Titel „Liebende Frauen“ Jg. 2, Nr. 25, 1927

Aus „Virile, Vamps und wilde Veilchen. Sexualität, Begehren und Erotik in den Zeitschriften homosexueller Frauen im Berlin der 1920er Jahre“ von Heike Schader, Ulrike Helmer Verlag, 2004:

Die Zeitschriften homosexueller Frauen, die in Berlin in den Jahren 1924-1933 erschienen sind, bilden eine außergewöhnlich geschlossene Dokumentation der Selbstdarstellung homosexueller Frauen. Sechs Titel können bisher nachgewiesen werden: Die Freundin, Ledige Frauen, Frauenliebe, Frauen, Liebe und Leben, Garconne und BIF – Blätter Idealer Frauenfreundschaft. […]
Die LeserInnen hat meist die Wahl zwischen zumindest zwei Zeitschriften, die kontinuierlich erschienen und im öffentlichen Handel erhältlich waren. Damit stellen die Zeitschriften, als Ganzes betrachtet, eine außergewöhnliche Kontinuität und Zuverlässigkeit in der Darstellung von weiblich-homosexuellem Leben dar. Gestützt wird diese Bedeutung noch dadurch, dass die untersuchten Zeitschriften in Form und Inhalt viele Übereinstimmungen zeigen. […]

Gedichtbeitrag

Gedichtbeitrag „Liebende Frauen“, Jg. 4, Nr. 23, 1929

Als Gruppenmedien waren die Zeitschriften Foren für die Belange der homosexuellen Leserinnengruppe. Es wurden Veranstaltungshinweise und Berichte über kulturelle/unterhaltende Ereignisse der homosexuellen Gemeinschaft verbreitet. Die Leserinnen hatten im Allgemeinen die Möglichkeit, durch Leserinnenbriefe Themen in diese Zeitschriften einzubringen. Die Mischung aus redaktionellen, literarischen und Leserinnenbeiträgen war in allen Zeitschriften nahezu gleich. […]

Anzeigenteil

Anzeigenteil „Liebende Frauen“, Jg. 2, Nr. 44, 1927

Die Zeitschriften waren ein wichtiges Mitteilungsorgan einer weiblich-homosexuellen Gemeinschaft. Die Vereins- und Lokalnachrichten gaben einen Einblick in das homosexuelle Leben in Berlin und ließen die Leserinnen am Zeitgeschehen teilnehmen, auch wenn ihnen dies aus finanziellen oder räumlichen Gründen persönlich nicht möglich war. In den Zeitschriften fand nicht nur ein Austausch über Erfahrungen statt, sondern die Zeitschriften bildeten außerdem eine Instanz, die soziales homosexuelles Leben prägte. Durch den in den Zeitschriften formulierten Zusammenhang von Verhalten und Homosexualität wurden Bilder von Handlungsmustern und -möglichkeiten gezeichnet. Diese Bilder konnten in den privaten Raum transportiert und mit dem eigenen Verhalten oder eigenen Vorstellungen in Beziehung gesetzt und von jeder einzelnen Leserin überprüft werden. Die Sachartikel und Leserinnendebatten dokumentieren einen Einstieg und eine kontinuierliche Partizipation an den aktuellen Diskursen. Am Ende stehen die literarischen Beiträge für die Formulierung von Wünschen, Träumen und Idealen, die mal mehr, mal weniger mit der eigenen Lebensrealität verknüpfbar waren. Die Zeitschriften waren somit ein Forum für die Konstitutionierung homosexueller Ideale und Werte.
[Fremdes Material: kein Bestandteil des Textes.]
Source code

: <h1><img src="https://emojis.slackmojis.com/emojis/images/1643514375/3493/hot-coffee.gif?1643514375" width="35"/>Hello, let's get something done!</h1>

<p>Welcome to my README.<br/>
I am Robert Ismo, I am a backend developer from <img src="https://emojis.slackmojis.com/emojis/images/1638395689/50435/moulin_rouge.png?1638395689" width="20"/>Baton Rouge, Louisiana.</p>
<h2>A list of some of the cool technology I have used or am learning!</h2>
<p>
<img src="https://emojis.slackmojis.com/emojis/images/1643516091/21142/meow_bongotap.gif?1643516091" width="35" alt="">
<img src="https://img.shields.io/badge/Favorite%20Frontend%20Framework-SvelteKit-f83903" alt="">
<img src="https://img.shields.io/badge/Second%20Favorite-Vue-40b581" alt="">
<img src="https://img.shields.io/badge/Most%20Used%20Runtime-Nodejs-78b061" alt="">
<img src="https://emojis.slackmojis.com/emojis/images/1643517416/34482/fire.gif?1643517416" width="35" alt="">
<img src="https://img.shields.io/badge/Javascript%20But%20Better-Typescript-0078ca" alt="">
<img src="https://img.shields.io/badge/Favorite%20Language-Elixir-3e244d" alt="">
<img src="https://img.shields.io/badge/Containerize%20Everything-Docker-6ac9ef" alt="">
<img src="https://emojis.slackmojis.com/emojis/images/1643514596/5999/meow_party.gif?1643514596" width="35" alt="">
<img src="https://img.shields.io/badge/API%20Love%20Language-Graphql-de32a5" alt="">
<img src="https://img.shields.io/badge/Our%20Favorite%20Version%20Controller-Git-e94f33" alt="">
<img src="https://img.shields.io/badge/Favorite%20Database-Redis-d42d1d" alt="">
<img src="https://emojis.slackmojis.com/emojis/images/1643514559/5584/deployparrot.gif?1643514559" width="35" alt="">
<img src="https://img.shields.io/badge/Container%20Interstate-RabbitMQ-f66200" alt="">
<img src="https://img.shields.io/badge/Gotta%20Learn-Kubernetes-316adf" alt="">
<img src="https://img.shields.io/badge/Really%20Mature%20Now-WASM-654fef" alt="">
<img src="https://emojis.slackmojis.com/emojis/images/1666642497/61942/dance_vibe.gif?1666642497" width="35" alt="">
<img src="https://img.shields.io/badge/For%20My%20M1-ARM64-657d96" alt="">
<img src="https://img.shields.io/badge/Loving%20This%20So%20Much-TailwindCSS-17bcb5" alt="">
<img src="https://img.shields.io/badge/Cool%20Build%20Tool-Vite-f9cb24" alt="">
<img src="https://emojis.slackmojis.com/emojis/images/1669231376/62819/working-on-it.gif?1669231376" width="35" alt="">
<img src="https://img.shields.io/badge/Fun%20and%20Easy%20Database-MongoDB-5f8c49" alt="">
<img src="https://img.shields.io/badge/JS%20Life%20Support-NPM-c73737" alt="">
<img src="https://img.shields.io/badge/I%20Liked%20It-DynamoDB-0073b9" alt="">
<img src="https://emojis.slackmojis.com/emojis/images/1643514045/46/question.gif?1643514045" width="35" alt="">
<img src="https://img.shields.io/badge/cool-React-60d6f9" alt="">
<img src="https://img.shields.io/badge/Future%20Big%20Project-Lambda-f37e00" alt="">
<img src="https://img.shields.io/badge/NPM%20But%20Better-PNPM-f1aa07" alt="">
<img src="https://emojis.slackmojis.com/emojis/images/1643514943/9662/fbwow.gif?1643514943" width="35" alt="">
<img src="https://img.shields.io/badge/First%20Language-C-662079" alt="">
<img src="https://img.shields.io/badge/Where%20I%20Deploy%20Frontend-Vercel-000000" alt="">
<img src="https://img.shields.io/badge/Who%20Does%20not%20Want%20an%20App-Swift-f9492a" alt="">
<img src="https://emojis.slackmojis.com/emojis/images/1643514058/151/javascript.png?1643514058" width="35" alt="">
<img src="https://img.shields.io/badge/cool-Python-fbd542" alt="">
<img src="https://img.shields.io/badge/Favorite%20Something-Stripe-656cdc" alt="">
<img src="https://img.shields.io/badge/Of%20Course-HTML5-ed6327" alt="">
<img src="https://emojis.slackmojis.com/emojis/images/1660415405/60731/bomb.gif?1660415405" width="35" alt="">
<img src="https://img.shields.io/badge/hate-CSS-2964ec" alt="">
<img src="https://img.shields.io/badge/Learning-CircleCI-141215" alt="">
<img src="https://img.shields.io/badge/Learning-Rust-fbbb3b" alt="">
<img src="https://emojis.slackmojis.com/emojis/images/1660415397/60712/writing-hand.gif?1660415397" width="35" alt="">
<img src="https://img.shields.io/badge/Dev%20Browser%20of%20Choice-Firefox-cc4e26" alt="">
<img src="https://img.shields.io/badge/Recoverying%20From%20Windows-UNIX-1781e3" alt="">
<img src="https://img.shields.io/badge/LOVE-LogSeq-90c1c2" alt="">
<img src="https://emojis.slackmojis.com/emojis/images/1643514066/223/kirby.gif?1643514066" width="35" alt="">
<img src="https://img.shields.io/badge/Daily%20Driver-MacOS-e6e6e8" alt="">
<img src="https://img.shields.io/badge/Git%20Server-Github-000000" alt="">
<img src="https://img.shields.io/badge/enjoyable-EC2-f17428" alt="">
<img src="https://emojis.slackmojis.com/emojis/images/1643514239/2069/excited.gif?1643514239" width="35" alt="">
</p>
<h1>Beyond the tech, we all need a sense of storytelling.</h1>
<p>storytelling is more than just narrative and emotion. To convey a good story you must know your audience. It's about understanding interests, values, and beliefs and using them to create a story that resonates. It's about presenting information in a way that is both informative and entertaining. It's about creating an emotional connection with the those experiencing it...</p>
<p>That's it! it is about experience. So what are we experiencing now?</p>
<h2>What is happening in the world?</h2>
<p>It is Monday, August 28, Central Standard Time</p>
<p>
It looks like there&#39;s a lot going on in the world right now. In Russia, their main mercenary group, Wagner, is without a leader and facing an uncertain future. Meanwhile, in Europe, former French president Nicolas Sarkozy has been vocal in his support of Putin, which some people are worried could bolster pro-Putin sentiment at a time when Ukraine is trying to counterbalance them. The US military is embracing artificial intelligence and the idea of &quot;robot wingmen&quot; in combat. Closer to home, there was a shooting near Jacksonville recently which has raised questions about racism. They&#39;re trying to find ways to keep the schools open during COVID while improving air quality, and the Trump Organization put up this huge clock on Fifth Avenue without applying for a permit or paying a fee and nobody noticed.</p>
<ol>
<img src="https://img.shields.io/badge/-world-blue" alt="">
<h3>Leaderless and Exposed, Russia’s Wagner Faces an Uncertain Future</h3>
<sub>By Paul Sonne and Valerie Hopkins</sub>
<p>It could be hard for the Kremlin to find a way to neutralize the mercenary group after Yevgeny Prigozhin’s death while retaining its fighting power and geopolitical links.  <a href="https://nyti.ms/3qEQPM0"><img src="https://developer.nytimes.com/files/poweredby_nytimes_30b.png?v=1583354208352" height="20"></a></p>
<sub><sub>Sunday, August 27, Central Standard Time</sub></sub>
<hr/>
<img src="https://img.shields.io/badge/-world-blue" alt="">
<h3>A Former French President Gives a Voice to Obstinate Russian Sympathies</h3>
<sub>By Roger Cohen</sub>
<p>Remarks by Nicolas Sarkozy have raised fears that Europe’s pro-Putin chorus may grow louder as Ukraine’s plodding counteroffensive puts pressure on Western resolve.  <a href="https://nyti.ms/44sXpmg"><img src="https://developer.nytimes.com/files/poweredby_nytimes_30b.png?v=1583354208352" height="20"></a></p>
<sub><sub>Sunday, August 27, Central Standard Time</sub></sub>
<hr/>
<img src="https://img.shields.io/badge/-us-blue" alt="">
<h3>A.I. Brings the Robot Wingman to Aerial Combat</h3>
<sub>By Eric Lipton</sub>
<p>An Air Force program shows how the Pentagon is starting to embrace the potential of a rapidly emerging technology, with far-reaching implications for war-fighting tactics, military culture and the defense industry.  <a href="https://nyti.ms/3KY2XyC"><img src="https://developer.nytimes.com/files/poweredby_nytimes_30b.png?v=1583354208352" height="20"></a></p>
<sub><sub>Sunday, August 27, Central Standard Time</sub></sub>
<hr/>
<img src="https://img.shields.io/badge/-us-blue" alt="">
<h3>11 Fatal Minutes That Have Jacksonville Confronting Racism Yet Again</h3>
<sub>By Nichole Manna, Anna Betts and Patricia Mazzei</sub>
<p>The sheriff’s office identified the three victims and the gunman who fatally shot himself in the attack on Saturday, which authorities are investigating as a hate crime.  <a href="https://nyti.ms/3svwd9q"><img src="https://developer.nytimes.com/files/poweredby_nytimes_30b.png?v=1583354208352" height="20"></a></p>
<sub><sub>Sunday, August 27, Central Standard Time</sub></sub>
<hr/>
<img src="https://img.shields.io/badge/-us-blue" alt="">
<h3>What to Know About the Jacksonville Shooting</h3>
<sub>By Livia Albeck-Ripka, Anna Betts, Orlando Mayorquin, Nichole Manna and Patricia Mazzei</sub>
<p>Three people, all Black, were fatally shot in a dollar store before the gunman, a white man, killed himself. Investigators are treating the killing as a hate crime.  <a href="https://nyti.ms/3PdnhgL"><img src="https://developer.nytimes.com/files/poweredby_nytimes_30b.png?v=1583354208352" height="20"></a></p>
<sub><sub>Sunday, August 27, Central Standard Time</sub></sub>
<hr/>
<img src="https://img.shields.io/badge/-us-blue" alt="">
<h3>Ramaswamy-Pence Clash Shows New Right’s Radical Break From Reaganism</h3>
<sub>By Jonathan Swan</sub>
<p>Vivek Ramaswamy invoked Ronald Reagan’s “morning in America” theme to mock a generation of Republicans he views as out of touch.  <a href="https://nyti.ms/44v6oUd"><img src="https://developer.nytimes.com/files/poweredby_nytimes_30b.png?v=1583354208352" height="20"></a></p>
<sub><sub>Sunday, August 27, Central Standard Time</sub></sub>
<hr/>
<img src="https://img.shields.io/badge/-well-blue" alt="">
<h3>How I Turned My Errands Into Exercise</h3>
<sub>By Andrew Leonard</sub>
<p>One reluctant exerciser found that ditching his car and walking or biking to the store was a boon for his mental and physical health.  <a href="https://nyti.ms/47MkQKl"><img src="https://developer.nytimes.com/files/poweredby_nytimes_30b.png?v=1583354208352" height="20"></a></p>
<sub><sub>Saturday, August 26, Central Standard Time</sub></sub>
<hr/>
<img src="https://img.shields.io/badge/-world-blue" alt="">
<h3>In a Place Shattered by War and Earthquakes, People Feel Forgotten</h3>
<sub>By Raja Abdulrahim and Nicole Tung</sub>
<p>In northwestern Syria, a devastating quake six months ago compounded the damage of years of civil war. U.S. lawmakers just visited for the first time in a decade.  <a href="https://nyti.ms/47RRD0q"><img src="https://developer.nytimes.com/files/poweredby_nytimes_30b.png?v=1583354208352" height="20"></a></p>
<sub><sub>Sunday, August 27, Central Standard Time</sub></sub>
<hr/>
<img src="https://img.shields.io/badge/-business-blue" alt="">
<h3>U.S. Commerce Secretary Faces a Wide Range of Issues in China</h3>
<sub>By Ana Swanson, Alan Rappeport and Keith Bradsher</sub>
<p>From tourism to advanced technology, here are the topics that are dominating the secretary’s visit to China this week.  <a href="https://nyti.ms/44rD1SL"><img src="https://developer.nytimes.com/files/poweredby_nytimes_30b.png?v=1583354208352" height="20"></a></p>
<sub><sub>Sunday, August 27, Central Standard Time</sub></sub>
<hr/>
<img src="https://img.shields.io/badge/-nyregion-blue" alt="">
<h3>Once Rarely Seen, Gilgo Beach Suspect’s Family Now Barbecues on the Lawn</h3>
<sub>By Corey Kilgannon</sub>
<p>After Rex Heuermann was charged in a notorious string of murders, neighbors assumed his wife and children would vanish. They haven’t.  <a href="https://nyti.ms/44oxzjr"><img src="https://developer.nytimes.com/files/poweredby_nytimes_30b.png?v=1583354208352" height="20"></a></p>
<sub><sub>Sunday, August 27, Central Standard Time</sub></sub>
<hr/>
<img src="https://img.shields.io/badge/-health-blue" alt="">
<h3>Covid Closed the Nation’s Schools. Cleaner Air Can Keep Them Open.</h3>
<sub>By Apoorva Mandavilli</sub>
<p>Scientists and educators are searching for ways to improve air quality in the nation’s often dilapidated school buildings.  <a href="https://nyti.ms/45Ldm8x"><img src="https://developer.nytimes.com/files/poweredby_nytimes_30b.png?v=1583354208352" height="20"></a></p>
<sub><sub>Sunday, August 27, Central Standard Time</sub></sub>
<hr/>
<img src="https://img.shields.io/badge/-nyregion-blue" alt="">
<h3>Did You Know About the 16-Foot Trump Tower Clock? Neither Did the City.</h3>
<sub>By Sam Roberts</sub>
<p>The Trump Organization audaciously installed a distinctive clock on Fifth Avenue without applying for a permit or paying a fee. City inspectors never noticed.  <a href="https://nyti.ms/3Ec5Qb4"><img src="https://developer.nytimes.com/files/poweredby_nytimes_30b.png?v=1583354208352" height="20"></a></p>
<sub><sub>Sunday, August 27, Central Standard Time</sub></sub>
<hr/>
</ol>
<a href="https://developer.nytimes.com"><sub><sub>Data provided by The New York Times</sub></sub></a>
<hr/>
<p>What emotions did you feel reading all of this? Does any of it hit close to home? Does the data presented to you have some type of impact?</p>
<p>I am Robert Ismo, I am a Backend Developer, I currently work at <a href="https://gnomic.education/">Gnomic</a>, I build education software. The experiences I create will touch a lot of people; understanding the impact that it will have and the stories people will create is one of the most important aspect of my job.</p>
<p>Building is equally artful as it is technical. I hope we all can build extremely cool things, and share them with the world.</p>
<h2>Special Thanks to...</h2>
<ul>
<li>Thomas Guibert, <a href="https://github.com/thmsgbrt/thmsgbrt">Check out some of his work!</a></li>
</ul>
Orginaltext: SPINNBODEN. Lesbenarchiv und Bibliothek Berlin

P.S.: Das BuchVirile, Vamps und wilde Veilchen – Sexualität, Begehren und Erotik in den Zeitschriften homosexueller Frauen im Berlin der 1920er Jahre“ ist leider z. Zt. nirgends mehr erhältlich, aber vielleicht kann man es antiquarisch noch irgendwo bekommen…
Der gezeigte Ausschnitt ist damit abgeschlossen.